Choosing the Right Analysis
| Question Type | Analysis | Example |
|---|---|---|
| ”Is gene X higher in cancer A vs B?” | Differential Expression | ”Is EGFR higher in LUAD vs LUSC?" |
| "Is gene X upregulated in cancer?” | Tumor vs Normal | ”Is MYC upregulated in breast cancer?" |
| "How often is gene X mutated?” | Mutation Frequency | ”What’s the TP53 mutation rate in GBM?" |
| "Does gene X predict survival?” | Survival Analysis | ”Does high DDR1 predict worse survival?" |
| "Gene X in cell lines?” | Cell Line Expression | ”DDR1 in lung cancer cell lines" |
| "Gene X protein levels?” | Protein Expression | ”TP53 protein in glioblastoma” |
Cell Line Expression (CCLE)
Analyze gene expression across ~1,000 cancer cell lines from the Cancer Cell Line Encyclopedia.
When to Use
- Studying gene expression in in vitro models
- Identifying cell lines for drug screening
- Comparing tumor vs cell line expression
- Pre-clinical target validation
Example Queries
What is DDR1 expression in lung cancer cell lines?
Compare TP53 expression across all CCLE cell lines
Which cell line sites have highest EGFR expression?Data Details
- Expression: RMA-normalized microarray data
- Sites: ~30 primary sites (lung, breast, CNS, ovary, etc.)
- Cell Lines: ~1,000 characterized cell lines
- Visualization: Boxplot by primary site
CCLE expression uses RMA normalization (not TPM), so values are not directly comparable to TCGA RNA-seq data.

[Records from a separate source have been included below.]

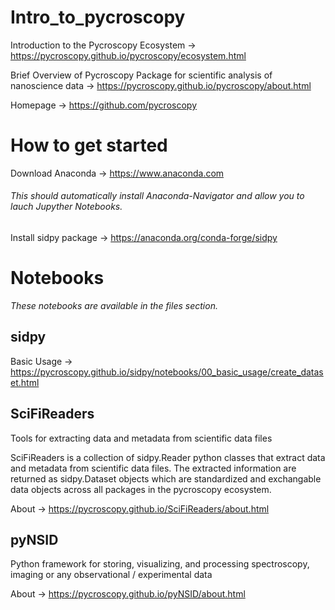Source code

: # Intro_to_pycroscopy
Introduction to the Pycroscopy Ecosystem -> https://pycroscopy.github.io/pycroscopy/ecosystem.html 

Brief Overview of Pycroscopy Package for scientific analysis of nanoscience data -> https://pycroscopy.github.io/pycroscopy/about.html

Homepage -> https://github.com/pycroscopy

# How to get started

Download Anaconda -> https://www.anaconda.com

###### This should automatically install Anaconda-Navigator and allow you to lauch Jupyther Notebooks.

Install sidpy package -> https://anaconda.org/conda-forge/sidpy

# Notebooks
*These notebooks are available in the files section.*

## sidpy
Basic Usage -> https://pycroscopy.github.io/sidpy/notebooks/00_basic_usage/create_dataset.html


## SciFiReaders
Tools for extracting data and metadata from scientific data files

SciFiReaders is a collection of sidpy.Reader python classes that extract data and metadata from scientific data files. The extracted information are returned as sidpy.Dataset objects which are standardized and exchangable data objects across all packages in the pycroscopy ecosystem.

About -> https://pycroscopy.github.io/SciFiReaders/about.html

## pyNSID
Python framework for storing, visualizing, and processing spectroscopy, imaging or any observational / experimental data

About -> https://pycroscopy.github.io/pyNSID/about.html
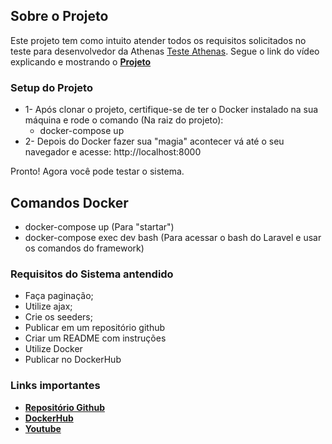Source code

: ## Sobre o Projeto 
Este projeto tem como intuito atender todos os requisitos solicitados no teste para desenvolvedor da Athenas [Teste Athenas](https://gist.github.com/pedropuppim/fd15c4d0ecd766873c721407df0ac2f9).
Segue o link do vídeo explicando e mostrando o **[Projeto](https://www.youtube.com/watch?v=MxvidXMj2KE&ab_channel=DoCavalcanti)**

### Setup do Projeto 
- 1- Após clonar o projeto, certifique-se de ter o Docker instalado na sua máquina e rode o comando (Na raiz do projeto):
	- docker-compose up
- 2- Depois do Docker fazer sua "magia" acontecer vá até o seu navegador e acesse: http://localhost:8000

Pronto! Agora você pode testar o sistema.

## Comandos Docker
-   docker-compose up (Para "startar")
-   docker-compose exec dev bash  (Para acessar o bash do Laravel e usar os comandos do framework)
### Requisitos do Sistema antendido
- Faça paginação;
- Utilize ajax;
- Crie os seeders;
- Publicar em um repositório github
- Criar um README com instruções
- Utilize Docker
- Publicar no DockerHub

### Links importantes
- **[Repositório Github](https://github.com/elninocavalcanti10/laravel-docker)**
- **[DockerHub](https://hub.docker.com/repository/docker/elninocavalcanti10/laravel)**
- **[Youtube](https://www.youtube.com/watch?v=MxvidXMj2KE&ab_channel=DoCavalcanti)**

Protein Expression (CPTAC)
Analyze protein abundance from mass spectrometry-based proteomics.
When to Use
- Understanding post-transcriptional regulation
- Comparing mRNA vs protein levels
- Identifying proteins that don’t correlate with mRNA
- Proteomics-based biomarker discovery
Example Queries
What is TP53 protein abundance in glioblastoma?
Compare DDR1 protein levels across CPTAC cancers
Does DDR1 mRNA correlate with protein in breast cancer?Available Cancer Types
| CPTAC Code | Cancer Type |
|---|---|
| CCRCC | Clear cell renal cell carcinoma |
| GBM | Glioblastoma |
| HNSCC | Head and neck squamous cell carcinoma |
| LSCC | Lung squamous cell carcinoma |
| LUAD | Lung adenocarcinoma |
| PDA | Pancreatic ductal adenocarcinoma |
| UCEC | Uterine corpus endometrial carcinoma |
| BRCA | Breast cancer |
| COAD | Colon adenocarcinoma |
| OV | Ovarian cancer |
Data Details
- Metric: Log2 ratio (sample vs reference)
- Method: TMT-labeled mass spectrometry
- Normalization: Median-centered log2 ratios
Protein abundance values are log2 ratios relative to a pooled reference, not absolute concentrations.
Combining Analyses
For comprehensive characterization of a gene, consider running multiple query types:
- Expression: Is the gene overexpressed in the cancer?
- Mutations: Is the gene frequently mutated?
- Survival: Does expression predict patient outcomes?
- Cell Lines: Is the gene expressed in relevant cell line models?
- Protein: Does protein abundance match mRNA expression?
This multi-angle approach provides stronger evidence for therapeutic relevance.